Control of terminal differentiation of adipose precursor cells by glucocorticoids

• Main Authors: D Gaillard, M Wabitsch, B Pipy, R Négrel
• Format: Article
• Language: English
• Published: Elsevier 1991-04-01
• Series: Journal of Lipid Research
• Online Access: http://www.sciencedirect.com/science/article/pii/S0022227520420449

The role of glucocorticoids on adipose conversion has been studied using confluent Ob1771 mouse preadipose cells maintained in a serum-free culture medium able to support the emergence of early but not that of late markers of differentiation.
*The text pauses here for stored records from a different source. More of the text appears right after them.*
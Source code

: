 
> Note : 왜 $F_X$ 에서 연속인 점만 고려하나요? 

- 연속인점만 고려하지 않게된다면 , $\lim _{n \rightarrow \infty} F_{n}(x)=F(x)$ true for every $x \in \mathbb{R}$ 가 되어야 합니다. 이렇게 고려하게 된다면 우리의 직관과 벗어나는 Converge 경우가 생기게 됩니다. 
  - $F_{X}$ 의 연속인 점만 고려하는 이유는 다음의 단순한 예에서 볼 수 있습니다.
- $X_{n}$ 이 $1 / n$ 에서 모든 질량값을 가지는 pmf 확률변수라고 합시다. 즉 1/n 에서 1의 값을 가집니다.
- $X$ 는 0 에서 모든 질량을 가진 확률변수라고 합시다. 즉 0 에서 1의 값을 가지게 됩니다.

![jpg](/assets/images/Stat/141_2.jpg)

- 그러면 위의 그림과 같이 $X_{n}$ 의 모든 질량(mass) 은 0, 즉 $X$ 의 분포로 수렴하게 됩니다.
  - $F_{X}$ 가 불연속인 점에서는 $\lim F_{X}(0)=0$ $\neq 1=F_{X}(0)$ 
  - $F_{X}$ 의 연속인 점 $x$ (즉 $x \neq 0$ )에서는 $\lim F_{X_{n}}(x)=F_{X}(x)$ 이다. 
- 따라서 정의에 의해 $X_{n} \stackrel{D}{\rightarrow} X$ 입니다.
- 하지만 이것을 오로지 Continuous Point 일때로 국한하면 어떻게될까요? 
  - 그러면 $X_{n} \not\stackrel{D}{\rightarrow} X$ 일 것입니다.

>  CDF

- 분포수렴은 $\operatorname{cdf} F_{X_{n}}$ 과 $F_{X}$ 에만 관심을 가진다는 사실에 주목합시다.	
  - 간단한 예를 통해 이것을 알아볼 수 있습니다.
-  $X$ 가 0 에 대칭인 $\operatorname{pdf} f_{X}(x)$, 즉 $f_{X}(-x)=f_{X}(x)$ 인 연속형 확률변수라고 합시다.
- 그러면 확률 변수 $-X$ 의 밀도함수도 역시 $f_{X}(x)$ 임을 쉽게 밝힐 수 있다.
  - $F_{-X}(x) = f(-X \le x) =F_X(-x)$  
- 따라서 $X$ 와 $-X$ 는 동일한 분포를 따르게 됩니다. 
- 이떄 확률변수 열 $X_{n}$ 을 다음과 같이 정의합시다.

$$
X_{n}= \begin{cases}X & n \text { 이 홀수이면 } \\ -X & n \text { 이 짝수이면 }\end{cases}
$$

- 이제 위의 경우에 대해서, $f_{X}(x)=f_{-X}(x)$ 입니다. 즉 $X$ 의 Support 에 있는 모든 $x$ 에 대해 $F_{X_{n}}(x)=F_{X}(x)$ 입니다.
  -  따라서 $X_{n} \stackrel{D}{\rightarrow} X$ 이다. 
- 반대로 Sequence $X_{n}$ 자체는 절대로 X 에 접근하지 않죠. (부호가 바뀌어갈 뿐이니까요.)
Under these culture conditions, glucocorticoids play, at physiological concentrations, a permissive role for terminal differentiation, characterized by glycerol-3-phosphate dehydrogenase expression and triacylglycerol accumulation within 12 days, whereas progesterone, testosterone, and estradiol are inactive. Glucocorticoids behave as mitogenic-adipogenic stimuli able to trigger growth-arrested, early marker-expressing cells to enter the terminal phase of the differentiation program and thus appear to mimic the mitogenic-adipogenic activity already described for arachidonic acid and cyclic AMP-elevating agents, especially prostacyclin. When compared to corticosterone alone, exposure of Ob1771 cells to both corticosterone and arachidonic acid leads to an additional increase in the glycerol-3-phosphate dehydrogenase activity and number of differentiated cells; this potentiation is further enhanced when the culture medium is supplemented with the cyclic AMP phosphodiesterase inhibitor 3-isobutyl-1-methylxanthine. This suggests indirectly the involvement of prostacyclin as a metabolite of arachidonic acid able to induce cyclic AMP accumulation. In agreement with this hypothesis, it is found that a promoting effect is exerted by corticosterone on the metabolism of arachidonic acid, leading in turn to an increase in the production of prostacyclin. These findings allow a better understanding of the role of glucocorticoids on adipose cell differentiation and explain a posteriori the effectiveness of the combination of dexamethasone-isobutyl-methylxanthine used in innumerable studies.